> **THE INPUT**
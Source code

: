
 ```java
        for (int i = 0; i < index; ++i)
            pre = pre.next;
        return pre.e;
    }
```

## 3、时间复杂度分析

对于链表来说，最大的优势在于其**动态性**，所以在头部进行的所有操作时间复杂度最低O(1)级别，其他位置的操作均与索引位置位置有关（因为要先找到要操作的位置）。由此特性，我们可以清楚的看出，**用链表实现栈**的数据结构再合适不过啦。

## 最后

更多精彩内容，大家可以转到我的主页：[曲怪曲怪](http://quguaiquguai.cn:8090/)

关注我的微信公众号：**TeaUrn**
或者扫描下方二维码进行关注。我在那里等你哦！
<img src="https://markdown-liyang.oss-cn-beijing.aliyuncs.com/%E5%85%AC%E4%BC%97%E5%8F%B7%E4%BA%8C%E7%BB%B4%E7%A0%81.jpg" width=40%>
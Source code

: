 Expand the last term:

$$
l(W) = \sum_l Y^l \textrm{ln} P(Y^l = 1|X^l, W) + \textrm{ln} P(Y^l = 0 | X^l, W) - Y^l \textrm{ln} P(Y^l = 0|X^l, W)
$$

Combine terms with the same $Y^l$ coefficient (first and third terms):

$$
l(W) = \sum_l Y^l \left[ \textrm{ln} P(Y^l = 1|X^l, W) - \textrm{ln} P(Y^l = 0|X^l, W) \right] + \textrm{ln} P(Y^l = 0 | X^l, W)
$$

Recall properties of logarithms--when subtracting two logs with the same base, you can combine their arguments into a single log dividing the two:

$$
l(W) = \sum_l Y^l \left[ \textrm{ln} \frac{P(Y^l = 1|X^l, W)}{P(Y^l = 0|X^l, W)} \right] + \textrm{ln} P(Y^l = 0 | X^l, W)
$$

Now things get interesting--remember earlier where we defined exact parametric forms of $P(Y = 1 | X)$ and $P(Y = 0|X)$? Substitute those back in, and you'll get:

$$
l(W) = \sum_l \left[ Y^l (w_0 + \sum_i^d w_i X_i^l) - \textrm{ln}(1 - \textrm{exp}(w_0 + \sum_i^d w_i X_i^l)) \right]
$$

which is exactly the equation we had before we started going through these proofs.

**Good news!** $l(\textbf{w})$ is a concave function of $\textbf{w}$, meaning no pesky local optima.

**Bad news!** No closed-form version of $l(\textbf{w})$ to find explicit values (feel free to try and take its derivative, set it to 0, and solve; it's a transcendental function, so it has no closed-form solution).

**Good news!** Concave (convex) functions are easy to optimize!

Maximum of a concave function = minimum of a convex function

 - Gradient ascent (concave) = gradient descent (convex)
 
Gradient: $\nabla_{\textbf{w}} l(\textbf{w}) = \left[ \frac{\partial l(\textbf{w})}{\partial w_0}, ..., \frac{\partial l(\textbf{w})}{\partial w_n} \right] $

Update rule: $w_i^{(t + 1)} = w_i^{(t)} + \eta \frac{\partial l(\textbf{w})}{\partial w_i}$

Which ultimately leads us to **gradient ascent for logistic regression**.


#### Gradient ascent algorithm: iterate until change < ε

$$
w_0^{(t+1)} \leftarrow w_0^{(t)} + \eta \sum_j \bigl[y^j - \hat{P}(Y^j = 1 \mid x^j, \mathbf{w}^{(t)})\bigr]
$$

> **YOUR TASK**
Where a line in the data contains the string "with", add it to your count, and give only the final number.

> **ANSWER BOX**
2